Monday, April 13, 2009

Monday, April 13, 2009 - Update

Aren't I sweet?

Today is a very special day for me. Two years ago, I found out that I was pregnant. My doctor suspected multiples because my HCG level was 297. I would later discover that I was pregnant with triplets. I remember everything about that day. It was a Friday and I was at work and it was snowing. . .yes, snowing on April 13th. It was one of the happiest days of my life. I remember getting the phone call from my reproductive endocrinologist who informed me of the news while I was standing in the file room at work. I could not wait to call Ryan and tell him that he was going to be a daddy. The day could not go by fast enough and it was hard to get any work done.

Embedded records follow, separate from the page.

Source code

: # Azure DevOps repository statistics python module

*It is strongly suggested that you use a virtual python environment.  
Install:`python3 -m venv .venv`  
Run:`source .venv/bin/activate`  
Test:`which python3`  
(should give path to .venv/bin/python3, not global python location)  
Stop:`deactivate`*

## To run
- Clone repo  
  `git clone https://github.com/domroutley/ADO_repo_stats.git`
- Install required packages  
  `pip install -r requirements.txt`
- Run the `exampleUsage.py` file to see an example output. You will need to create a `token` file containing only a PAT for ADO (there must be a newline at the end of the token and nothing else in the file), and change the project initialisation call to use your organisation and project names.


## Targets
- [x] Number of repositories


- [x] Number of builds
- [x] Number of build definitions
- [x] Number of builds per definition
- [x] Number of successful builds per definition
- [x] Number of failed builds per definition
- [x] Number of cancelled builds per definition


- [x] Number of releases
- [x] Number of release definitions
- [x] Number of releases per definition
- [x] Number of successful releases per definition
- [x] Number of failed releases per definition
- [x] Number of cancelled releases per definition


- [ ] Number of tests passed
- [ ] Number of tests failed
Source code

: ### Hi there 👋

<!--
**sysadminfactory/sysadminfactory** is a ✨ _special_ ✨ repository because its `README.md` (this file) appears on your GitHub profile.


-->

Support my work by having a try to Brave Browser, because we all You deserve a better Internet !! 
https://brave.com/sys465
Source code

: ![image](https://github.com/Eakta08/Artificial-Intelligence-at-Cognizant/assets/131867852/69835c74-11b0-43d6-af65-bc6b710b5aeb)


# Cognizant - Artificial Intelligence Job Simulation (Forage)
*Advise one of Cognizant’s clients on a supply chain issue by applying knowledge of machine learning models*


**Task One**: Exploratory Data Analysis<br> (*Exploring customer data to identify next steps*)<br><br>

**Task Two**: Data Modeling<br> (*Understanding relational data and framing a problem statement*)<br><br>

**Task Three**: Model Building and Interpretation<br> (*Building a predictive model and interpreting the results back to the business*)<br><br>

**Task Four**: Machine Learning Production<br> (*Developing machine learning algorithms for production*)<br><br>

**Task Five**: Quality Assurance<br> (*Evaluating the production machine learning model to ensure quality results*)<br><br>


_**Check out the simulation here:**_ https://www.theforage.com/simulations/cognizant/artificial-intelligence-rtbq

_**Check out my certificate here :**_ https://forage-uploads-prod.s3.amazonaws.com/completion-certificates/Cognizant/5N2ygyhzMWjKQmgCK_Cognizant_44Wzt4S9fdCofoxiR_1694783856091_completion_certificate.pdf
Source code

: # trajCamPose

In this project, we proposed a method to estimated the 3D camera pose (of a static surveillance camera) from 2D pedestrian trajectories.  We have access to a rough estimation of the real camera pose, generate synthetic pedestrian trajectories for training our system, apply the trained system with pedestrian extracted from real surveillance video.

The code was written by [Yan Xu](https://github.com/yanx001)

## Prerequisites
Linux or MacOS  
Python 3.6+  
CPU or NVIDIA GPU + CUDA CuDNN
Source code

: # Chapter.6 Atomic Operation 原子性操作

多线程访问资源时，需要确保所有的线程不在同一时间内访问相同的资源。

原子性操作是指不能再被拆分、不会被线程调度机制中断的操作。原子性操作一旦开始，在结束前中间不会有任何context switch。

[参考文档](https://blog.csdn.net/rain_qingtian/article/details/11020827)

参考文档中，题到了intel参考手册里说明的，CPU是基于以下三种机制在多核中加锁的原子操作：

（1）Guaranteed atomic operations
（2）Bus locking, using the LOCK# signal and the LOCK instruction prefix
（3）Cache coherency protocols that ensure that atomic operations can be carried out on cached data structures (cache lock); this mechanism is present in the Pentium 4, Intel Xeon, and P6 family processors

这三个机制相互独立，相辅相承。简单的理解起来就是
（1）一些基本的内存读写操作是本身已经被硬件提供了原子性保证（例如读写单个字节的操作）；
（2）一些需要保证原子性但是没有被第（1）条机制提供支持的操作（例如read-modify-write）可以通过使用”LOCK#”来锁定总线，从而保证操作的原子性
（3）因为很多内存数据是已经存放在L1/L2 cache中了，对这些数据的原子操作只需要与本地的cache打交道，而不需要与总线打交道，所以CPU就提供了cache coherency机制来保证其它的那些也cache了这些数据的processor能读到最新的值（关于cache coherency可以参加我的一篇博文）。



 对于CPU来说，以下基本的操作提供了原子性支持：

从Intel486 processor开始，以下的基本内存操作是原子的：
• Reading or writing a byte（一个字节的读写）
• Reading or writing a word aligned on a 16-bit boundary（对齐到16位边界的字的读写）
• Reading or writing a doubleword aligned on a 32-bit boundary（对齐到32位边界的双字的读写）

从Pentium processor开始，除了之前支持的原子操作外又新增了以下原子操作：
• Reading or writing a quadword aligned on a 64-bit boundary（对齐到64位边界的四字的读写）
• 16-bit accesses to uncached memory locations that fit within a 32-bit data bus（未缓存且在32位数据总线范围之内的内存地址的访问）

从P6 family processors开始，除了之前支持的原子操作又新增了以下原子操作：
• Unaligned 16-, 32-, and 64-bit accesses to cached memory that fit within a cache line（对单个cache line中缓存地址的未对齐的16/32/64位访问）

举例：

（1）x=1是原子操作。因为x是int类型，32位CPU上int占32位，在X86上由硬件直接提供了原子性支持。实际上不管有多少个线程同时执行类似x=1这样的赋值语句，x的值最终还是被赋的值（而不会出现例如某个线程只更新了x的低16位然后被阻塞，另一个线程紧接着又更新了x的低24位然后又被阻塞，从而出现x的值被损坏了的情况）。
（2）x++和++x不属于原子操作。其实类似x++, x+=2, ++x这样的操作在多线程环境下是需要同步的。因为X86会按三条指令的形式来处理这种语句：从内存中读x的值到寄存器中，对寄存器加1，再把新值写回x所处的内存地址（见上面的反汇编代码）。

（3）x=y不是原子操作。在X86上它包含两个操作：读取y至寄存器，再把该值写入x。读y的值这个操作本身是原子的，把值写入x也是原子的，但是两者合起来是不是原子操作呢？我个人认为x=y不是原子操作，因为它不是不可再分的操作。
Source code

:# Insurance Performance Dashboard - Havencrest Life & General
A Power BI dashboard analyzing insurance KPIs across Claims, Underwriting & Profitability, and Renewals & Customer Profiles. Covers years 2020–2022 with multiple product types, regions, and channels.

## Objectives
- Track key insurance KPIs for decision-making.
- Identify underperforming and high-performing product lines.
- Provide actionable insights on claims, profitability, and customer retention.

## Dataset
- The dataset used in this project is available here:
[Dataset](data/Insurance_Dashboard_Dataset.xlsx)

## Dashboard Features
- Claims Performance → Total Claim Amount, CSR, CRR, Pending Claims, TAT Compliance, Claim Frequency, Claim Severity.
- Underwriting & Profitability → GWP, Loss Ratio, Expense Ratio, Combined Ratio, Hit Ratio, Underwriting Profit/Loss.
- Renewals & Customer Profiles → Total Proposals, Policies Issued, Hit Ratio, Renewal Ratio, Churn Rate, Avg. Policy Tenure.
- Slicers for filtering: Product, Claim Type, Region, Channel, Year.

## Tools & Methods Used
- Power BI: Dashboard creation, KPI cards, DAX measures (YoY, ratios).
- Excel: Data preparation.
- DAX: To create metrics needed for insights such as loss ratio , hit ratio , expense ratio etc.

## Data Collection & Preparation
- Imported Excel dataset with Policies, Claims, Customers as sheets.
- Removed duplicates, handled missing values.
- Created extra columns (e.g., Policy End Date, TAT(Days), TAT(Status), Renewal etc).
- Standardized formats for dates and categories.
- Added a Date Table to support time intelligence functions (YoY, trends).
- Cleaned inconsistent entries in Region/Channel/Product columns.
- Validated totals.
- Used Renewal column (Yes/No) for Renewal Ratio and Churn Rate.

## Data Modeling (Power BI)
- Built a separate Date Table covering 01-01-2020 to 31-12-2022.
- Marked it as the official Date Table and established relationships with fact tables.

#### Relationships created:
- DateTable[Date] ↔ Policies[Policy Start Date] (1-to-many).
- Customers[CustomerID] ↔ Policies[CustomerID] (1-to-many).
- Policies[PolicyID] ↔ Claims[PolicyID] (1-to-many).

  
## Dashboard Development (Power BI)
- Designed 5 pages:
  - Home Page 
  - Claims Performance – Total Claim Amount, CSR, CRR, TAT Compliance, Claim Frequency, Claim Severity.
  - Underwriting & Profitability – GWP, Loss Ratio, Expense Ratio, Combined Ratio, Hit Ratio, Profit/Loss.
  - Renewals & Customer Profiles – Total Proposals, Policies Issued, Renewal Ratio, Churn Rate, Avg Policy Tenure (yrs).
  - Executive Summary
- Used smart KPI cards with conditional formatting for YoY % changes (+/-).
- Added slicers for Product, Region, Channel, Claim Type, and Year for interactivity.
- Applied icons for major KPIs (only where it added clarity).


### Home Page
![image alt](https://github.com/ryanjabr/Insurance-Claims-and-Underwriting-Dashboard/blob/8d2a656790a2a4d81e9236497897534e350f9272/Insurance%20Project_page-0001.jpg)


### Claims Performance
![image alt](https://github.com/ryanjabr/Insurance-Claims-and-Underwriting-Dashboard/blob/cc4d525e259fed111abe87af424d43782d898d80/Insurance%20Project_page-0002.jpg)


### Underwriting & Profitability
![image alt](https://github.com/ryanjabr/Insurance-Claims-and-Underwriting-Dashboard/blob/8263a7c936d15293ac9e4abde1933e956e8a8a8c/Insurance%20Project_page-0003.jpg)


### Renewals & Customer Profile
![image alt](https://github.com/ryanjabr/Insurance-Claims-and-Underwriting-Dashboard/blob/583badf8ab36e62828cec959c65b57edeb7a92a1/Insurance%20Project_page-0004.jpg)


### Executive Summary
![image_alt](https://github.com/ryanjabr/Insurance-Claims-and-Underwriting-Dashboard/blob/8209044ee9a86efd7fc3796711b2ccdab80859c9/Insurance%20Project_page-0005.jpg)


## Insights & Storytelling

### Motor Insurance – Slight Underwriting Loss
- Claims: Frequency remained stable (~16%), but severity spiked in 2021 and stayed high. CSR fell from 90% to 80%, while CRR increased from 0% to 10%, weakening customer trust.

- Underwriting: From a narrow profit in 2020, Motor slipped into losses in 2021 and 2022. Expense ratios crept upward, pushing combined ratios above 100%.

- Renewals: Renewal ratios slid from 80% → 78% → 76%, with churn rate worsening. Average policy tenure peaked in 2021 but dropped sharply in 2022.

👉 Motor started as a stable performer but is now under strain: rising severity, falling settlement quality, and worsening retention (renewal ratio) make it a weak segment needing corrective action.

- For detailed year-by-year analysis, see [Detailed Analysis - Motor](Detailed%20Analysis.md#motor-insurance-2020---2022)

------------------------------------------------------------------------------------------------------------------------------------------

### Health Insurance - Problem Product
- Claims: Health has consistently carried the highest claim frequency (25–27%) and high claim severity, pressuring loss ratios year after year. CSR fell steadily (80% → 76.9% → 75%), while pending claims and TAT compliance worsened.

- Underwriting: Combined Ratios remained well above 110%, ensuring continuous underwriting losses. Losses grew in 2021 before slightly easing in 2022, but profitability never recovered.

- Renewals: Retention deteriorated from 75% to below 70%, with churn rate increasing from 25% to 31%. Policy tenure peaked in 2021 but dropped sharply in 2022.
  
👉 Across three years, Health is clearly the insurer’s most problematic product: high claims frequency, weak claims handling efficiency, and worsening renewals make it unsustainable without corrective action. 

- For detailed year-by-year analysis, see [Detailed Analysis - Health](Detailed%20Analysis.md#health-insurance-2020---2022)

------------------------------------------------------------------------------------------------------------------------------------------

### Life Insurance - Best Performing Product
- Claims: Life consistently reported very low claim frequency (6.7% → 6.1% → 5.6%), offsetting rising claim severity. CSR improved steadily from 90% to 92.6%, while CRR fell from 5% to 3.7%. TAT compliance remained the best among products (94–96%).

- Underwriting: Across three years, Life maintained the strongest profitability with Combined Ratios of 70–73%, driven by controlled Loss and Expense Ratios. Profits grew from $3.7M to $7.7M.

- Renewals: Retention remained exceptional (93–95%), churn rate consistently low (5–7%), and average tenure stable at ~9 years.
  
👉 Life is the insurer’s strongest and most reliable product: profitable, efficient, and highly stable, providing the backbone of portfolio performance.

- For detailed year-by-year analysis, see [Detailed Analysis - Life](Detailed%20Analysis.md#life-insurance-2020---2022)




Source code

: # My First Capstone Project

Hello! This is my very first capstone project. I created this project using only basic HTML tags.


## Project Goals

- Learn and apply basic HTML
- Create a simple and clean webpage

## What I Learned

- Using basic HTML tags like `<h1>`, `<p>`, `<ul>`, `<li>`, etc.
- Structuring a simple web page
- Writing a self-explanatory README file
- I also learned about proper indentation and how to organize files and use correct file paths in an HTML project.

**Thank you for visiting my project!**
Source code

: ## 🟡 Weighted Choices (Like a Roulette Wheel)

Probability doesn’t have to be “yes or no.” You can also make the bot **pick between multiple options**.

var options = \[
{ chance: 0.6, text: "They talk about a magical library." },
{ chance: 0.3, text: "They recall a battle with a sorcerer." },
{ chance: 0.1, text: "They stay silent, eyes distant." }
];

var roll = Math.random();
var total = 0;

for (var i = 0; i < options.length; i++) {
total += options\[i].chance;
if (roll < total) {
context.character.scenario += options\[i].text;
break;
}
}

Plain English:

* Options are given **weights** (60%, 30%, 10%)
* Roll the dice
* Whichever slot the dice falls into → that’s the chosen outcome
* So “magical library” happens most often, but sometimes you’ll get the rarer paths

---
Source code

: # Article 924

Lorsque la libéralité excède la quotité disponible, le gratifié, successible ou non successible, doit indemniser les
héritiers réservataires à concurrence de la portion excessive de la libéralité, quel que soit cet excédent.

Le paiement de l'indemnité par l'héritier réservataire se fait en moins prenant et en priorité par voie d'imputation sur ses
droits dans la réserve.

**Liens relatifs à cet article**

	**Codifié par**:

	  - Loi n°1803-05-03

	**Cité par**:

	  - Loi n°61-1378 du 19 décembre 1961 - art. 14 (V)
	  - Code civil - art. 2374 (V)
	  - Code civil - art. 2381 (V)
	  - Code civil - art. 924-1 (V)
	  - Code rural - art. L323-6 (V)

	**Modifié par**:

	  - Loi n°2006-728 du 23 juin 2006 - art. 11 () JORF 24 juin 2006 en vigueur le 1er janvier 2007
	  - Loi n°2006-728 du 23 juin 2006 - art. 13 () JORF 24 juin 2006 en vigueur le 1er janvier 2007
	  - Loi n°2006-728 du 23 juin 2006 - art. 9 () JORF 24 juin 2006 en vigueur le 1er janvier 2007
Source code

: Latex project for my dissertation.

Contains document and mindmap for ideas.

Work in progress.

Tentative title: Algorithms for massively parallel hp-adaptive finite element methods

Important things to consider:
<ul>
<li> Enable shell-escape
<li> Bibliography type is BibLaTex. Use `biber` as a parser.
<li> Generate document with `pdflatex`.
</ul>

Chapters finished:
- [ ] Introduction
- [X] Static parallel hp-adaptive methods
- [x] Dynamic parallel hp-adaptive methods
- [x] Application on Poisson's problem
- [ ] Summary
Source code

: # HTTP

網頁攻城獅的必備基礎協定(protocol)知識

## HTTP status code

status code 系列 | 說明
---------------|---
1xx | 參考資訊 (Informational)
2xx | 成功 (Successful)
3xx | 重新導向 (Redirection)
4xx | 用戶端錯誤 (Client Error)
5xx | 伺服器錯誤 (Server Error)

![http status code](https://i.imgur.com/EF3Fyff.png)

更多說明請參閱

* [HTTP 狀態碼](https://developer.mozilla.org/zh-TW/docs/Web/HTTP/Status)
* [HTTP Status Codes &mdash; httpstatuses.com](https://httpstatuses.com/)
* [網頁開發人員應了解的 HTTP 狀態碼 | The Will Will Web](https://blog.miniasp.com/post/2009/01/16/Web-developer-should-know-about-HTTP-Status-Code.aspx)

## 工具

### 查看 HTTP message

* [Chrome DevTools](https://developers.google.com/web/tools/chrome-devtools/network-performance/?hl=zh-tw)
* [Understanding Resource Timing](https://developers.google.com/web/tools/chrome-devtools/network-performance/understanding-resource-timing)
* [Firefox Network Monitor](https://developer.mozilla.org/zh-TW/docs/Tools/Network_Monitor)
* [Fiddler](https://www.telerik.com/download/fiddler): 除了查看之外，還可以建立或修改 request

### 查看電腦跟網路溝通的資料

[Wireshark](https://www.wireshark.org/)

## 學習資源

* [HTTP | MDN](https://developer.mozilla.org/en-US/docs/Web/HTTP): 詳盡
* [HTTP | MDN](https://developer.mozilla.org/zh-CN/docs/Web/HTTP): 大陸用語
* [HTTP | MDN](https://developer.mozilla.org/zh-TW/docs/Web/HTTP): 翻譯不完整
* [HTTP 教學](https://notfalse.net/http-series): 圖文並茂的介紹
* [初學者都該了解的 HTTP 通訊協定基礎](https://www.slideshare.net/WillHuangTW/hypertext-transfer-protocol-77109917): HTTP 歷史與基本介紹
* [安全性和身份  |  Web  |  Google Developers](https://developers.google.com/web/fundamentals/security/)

I remember, as I struggled to get pregnant, praying that if I were to lose a baby. . .I would prefer not to get pregnant at all. After trying so hard for a baby, the thought of anything happening to my pregnancy seemed more than I could bear. Thank goodness for unanswered prayers. Little did I know. . .I would miscarry a baby and lose my one month old infant son. But, without going through all of that. . .I would not have Olivia. Sometimes we have to go through unspeakable pain in life to experience the joy that it has to offer. I will forever be grateful for that day two years ago when I felt that my dreams were finally coming true. What a feeling that was!! My dreams did not play out the way that I envisioned, but Olivia is truly a dream come true.

4 comments:

Unknown said...

What a beautiful post! Your baby girl is beautiful! Thanks for sharing!

Amanda said...

What a memorable day for you...:) And, I love that the giraffe has made it into 2 blog pictures!..lol..

Amy said...

What a beautiful smile. God Bless.

Anonymous said...

As you were describing that day, I was remembering that we were in the NICU 2 yrs ago wondering why it was snowing in April and getting closer to taking our baby home! How amazing how the Lord writes the stories of our lives!! On Easter during church Logan came to my mind. I don't know why, but I just wanted you to know that your family was in my prayers. Perhaps it was because we were talking about the unspeakable joys of Heaven and the gift of Life through Jesus but I was just thinking of Logan and how he is missed so badly here but is rejoicing in heaven!